**WHAT IS NEEDED:**
Could you copy all of the records below exactly as they appear?

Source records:
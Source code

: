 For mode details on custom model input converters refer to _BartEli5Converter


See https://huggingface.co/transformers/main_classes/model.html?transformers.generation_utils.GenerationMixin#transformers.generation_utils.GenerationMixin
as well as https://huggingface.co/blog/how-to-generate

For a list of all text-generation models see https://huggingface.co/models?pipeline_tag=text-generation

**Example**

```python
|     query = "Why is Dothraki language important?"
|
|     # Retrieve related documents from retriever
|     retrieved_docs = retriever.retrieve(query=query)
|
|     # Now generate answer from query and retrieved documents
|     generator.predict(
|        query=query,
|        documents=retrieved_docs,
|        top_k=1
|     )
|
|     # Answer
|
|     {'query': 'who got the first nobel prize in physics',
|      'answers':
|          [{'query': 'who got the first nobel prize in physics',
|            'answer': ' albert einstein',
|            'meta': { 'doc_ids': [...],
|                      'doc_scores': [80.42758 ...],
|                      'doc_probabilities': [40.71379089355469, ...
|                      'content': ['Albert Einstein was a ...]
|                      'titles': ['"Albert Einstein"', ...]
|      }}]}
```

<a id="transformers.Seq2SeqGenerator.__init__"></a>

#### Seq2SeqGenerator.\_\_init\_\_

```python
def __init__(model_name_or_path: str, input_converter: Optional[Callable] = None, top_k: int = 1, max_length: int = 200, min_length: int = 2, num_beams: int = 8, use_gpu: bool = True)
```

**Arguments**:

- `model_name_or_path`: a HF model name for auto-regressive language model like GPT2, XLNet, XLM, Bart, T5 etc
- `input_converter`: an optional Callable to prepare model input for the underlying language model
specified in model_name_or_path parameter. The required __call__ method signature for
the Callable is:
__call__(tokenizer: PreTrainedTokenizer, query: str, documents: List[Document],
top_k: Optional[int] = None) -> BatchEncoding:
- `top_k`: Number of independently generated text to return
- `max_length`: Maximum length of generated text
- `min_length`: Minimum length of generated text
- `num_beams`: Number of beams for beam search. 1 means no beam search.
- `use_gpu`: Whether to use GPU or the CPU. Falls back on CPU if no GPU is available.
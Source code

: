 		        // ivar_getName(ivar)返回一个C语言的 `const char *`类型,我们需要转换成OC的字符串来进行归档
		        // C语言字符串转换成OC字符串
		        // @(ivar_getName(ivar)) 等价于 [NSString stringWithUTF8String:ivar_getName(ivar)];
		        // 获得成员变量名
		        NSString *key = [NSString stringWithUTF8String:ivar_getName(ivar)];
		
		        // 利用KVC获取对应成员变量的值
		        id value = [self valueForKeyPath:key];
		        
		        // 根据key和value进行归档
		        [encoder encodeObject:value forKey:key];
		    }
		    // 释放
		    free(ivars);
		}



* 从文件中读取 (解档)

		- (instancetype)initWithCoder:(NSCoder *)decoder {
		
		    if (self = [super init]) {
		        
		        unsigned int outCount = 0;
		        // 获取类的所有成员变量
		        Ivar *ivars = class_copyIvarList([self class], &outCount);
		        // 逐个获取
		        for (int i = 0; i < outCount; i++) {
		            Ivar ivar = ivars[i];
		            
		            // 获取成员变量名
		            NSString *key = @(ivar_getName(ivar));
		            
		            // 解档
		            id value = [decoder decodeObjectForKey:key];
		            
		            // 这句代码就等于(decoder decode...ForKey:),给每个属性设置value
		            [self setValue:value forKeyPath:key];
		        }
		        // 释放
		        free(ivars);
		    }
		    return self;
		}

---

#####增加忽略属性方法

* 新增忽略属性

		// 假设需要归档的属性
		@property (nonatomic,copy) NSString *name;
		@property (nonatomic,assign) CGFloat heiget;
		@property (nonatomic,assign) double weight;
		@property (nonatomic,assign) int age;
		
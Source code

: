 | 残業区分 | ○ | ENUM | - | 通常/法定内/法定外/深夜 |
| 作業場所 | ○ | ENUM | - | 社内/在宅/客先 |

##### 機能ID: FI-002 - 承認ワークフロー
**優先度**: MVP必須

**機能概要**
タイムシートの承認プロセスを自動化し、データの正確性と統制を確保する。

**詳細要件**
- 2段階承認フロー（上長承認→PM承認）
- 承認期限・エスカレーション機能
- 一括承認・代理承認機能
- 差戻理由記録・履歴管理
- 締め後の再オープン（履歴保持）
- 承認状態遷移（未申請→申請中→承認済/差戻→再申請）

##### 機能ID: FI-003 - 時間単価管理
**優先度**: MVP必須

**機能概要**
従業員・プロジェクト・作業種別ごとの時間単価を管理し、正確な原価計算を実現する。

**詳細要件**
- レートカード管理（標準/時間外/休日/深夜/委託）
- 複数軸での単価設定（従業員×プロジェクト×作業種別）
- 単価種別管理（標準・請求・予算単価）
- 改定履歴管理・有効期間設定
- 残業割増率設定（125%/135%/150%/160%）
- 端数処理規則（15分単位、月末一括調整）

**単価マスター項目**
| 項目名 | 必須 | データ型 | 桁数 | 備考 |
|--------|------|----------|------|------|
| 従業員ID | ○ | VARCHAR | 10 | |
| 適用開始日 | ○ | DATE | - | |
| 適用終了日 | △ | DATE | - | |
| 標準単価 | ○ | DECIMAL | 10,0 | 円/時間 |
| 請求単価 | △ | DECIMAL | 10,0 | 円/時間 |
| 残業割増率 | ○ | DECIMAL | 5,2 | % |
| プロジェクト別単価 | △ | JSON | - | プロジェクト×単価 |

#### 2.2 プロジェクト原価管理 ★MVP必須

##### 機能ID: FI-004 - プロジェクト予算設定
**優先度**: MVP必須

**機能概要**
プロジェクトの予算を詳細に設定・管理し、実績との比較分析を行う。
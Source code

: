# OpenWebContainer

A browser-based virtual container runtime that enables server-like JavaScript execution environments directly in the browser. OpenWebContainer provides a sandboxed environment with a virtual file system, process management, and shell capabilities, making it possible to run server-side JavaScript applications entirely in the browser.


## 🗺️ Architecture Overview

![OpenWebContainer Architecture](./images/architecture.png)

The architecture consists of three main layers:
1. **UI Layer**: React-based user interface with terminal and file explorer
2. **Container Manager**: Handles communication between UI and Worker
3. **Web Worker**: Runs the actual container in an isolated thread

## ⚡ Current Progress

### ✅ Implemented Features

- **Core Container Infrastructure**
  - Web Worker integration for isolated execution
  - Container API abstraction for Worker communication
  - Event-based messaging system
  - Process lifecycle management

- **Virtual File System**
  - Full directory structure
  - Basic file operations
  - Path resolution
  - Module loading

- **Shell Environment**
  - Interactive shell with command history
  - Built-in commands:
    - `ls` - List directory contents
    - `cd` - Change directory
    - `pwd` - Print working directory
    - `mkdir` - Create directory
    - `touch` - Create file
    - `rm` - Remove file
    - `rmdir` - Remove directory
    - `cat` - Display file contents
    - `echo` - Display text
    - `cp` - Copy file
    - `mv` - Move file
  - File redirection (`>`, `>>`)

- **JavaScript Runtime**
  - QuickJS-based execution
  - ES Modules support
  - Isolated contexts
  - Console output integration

**THE ANSWER:**
Source code

: For mode details on custom model input converters refer to _BartEli5Converter


See https://huggingface.co/transformers/main_classes/model.html?transformers.generation_utils.GenerationMixin#transformers.generation_utils.GenerationMixin
as well as https://huggingface.co/blog/how-to-generate

For a list of all text-generation models see https://huggingface.co/models?pipeline_tag=text-generation

**Example**

```python
|     query = "Why is Dothraki language important?"
|
|     # Retrieve related documents from retriever
|     retrieved_docs = retriever.retrieve(query=query)
|
|     # Now generate answer from query and retrieved documents
|     generator.predict(
|        query=query,
|        documents=retrieved_docs,
|        top_k=1
|     )
|
|     # Answer
|
|     {'query': 'who got the first nobel prize in physics',
|      'answers':
|          [{'query': 'who got the first nobel prize in physics',
|            'answer': ' albert einstein',
|            'meta': { 'doc_ids': [...],
|                      'doc_scores': [80.42758 ...],
|                      'doc_probabilities': [40.71379089355469, ...
|                      'content': ['Albert Einstein was a ...]
|                      'titles': ['"Albert Einstein"', ...]
|      }}]}
```

<a id="transformers.Seq2SeqGenerator.__init__"></a>

#### Seq2SeqGenerator.\_\_init\_\_

```python
def __init__(model_name_or_path: str, input_converter: Optional[Callable] = None, top_k: int = 1, max_length: int = 200, min_length: int = 2, num_beams: int = 8, use_gpu: bool = True)
```

**Arguments**:

- `model_name_or_path`: a HF model name for auto-regressive language model like GPT2, XLNet, XLM, Bart, T5 etc
- `input_converter`: an optional Callable to prepare model input for the underlying language model
specified in model_name_or_path parameter. The required __call__ method signature for
the Callable is:
__call__(tokenizer: PreTrainedTokenizer, query: str, documents: List[Document],
top_k: Optional[int] = None) -> BatchEncoding:
- `top_k`: Number of independently generated text to return
- `max_length`: Maximum length of generated text
- `min_length`: Minimum length of generated text
- `num_beams`: Number of beams for beam search. 1 means no beam search.
- `use_gpu`: Whether to use GPU or the CPU. Falls back on CPU if no GPU is available.
Source code

: 		        // ivar_getName(ivar)返回一个C语言的 `const char *`类型,我们需要转换成OC的字符串来进行归档
		        // C语言字符串转换成OC字符串
		        // @(ivar_getName(ivar)) 等价于 [NSString stringWithUTF8String:ivar_getName(ivar)];
		        // 获得成员变量名
		        NSString *key = [NSString stringWithUTF8String:ivar_getName(ivar)];
		
		        // 利用KVC获取对应成员变量的值
		        id value = [self valueForKeyPath:key];
		        
		        // 根据key和value进行归档
		        [encoder encodeObject:value forKey:key];
		    }
		    // 释放
		    free(ivars);
		}



* 从文件中读取 (解档)

		- (instancetype)initWithCoder:(NSCoder *)decoder {
		
		    if (self = [super init]) {
		        
		        unsigned int outCount = 0;
		        // 获取类的所有成员变量
		        Ivar *ivars = class_copyIvarList([self class], &outCount);
		        // 逐个获取
		        for (int i = 0; i < outCount; i++) {
		            Ivar ivar = ivars[i];
		            
		            // 获取成员变量名
		            NSString *key = @(ivar_getName(ivar));
		            
		            // 解档
		            id value = [decoder decodeObjectForKey:key];
		            
		            // 这句代码就等于(decoder decode...ForKey:),给每个属性设置value
		            [self setValue:value forKeyPath:key];
		        }
		        // 释放
		        free(ivars);
		    }
		    return self;
		}

---

#####增加忽略属性方法

* 新增忽略属性

		// 假设需要归档的属性
		@property (nonatomic,copy) NSString *name;
		@property (nonatomic,assign) CGFloat heiget;
		@property (nonatomic,assign) double weight;
		@property (nonatomic,assign) int age;
		
Source code

: | 残業区分 | ○ | ENUM | - | 通常/法定内/法定外/深夜 |
| 作業場所 | ○ | ENUM | - | 社内/在宅/客先 |

##### 機能ID: FI-002 - 承認ワークフロー
**優先度**: MVP必須

**機能概要**
タイムシートの承認プロセスを自動化し、データの正確性と統制を確保する。

**詳細要件**
- 2段階承認フロー（上長承認→PM承認）
- 承認期限・エスカレーション機能
- 一括承認・代理承認機能
- 差戻理由記録・履歴管理
- 締め後の再オープン（履歴保持）
- 承認状態遷移（未申請→申請中→承認済/差戻→再申請）

##### 機能ID: FI-003 - 時間単価管理
**優先度**: MVP必須

**機能概要**
従業員・プロジェクト・作業種別ごとの時間単価を管理し、正確な原価計算を実現する。

**詳細要件**
- レートカード管理（標準/時間外/休日/深夜/委託）
- 複数軸での単価設定（従業員×プロジェクト×作業種別）
- 単価種別管理（標準・請求・予算単価）
- 改定履歴管理・有効期間設定
- 残業割増率設定（125%/135%/150%/160%）
- 端数処理規則（15分単位、月末一括調整）

**単価マスター項目**
| 項目名 | 必須 | データ型 | 桁数 | 備考 |
|--------|------|----------|------|------|
| 従業員ID | ○ | VARCHAR | 10 | |
| 適用開始日 | ○ | DATE | - | |
| 適用終了日 | △ | DATE | - | |
| 標準単価 | ○ | DECIMAL | 10,0 | 円/時間 |
| 請求単価 | △ | DECIMAL | 10,0 | 円/時間 |
| 残業割増率 | ○ | DECIMAL | 5,2 | % |
| プロジェクト別単価 | △ | JSON | - | プロジェクト×単価 |

#### 2.2 プロジェクト原価管理 ★MVP必須

##### 機能ID: FI-004 - プロジェクト予算設定
**優先度**: MVP必須

**機能概要**
プロジェクトの予算を詳細に設定・管理し、実績との比較分析を行う。
Source code

:# OpenWebContainer

A browser-based virtual container runtime that enables server-like JavaScript execution environments directly in the browser. OpenWebContainer provides a sandboxed environment with a virtual file system, process management, and shell capabilities, making it possible to run server-side JavaScript applications entirely in the browser.


## 🗺️ Architecture Overview

![OpenWebContainer Architecture](./images/architecture.png)

The architecture consists of three main layers:
1. **UI Layer**: React-based user interface with terminal and file explorer
2. **Container Manager**: Handles communication between UI and Worker
3. **Web Worker**: Runs the actual container in an isolated thread

## ⚡ Current Progress

### ✅ Implemented Features

- **Core Container Infrastructure**
  - Web Worker integration for isolated execution
  - Container API abstraction for Worker communication
  - Event-based messaging system
  - Process lifecycle management

- **Virtual File System**
  - Full directory structure
  - Basic file operations
  - Path resolution
  - Module loading

- **Shell Environment**
  - Interactive shell with command history
  - Built-in commands:
    - `ls` - List directory contents
    - `cd` - Change directory
    - `pwd` - Print working directory
    - `mkdir` - Create directory
    - `touch` - Create file
    - `rm` - Remove file
    - `rmdir` - Remove directory
    - `cat` - Display file contents
    - `echo` - Display text
    - `cp` - Copy file
    - `mv` - Move file
  - File redirection (`>`, `>>`)

- **JavaScript Runtime**
  - QuickJS-based execution
  - ES Modules support
  - Isolated contexts
  - Console output integration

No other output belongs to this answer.